Thank you all for your responses and sharing your experiences. I just found this completely by accident. And that nail, Gina, unbelievable. I think there just must not be much quality control happening with dog food. Frightening. And perhaps some of these boutique high-end dog foods are even MORE risky that the ones we would think of as not being good enough for our Havs (eg a Purina.) Thank you, Katie, for sharing with us that terrible experience with your dogs. Unbelievable their response!!


----------



## Sheri (Oct 11, 2008)

I just came from a trip to a specialty pet store, and the gal there agreed with the caution about Canidae. She said she shouldn't say anything about it, but since I brought it up, they had customers who had trouble after the change, and she herself would never use it.

Thanks for posting this.


----------



## The Fussy Puppy Gang (May 21, 2007)

Well, it's happened to us, too. We've fed Canidae ALS for years with no problem. When they changed the formula our dogs suffered some loose stools as a result of the new recipe. Things cleared up after several days and we didn't worry about it anymore.

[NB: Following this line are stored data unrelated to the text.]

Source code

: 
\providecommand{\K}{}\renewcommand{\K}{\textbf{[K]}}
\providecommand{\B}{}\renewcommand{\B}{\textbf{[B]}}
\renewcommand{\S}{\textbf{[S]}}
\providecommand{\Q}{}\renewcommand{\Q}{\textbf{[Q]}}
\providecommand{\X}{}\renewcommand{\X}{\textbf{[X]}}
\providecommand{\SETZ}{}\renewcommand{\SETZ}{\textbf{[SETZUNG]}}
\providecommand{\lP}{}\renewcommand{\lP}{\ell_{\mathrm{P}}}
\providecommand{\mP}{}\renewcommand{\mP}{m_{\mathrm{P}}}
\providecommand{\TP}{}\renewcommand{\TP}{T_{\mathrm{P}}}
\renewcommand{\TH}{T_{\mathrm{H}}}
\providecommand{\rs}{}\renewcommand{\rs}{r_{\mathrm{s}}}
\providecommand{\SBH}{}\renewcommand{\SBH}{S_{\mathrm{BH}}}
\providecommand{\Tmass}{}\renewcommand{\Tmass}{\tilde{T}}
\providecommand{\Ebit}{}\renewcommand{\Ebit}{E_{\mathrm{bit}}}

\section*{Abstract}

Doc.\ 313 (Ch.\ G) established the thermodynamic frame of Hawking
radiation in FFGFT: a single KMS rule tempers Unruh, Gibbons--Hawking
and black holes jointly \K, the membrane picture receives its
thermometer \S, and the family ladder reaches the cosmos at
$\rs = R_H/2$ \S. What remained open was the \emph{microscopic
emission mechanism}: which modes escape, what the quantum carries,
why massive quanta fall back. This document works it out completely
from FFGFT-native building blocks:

Yesterday, one of our goldens quit eating altogether. A quick check up found nothing wrong except an irritated anus (sorry). Another of our dogs is undergoing the same stool change that this dog went through a month ago. I know it's the food. We're switching brands, but I need input please. We go through a 35 lb bag every week. So, what brands do you guys recommend?

We are completely lost as, before Canidae, we used to feed raw. Sadly that's not an option anymore.


----------



## Sam375 (Feb 2, 2009)

the food poll is on this site, and innova is the top fed among the users here... I was looking into it, and solid gold maybe? I currently am on wellness but my harry has loose stools...


----------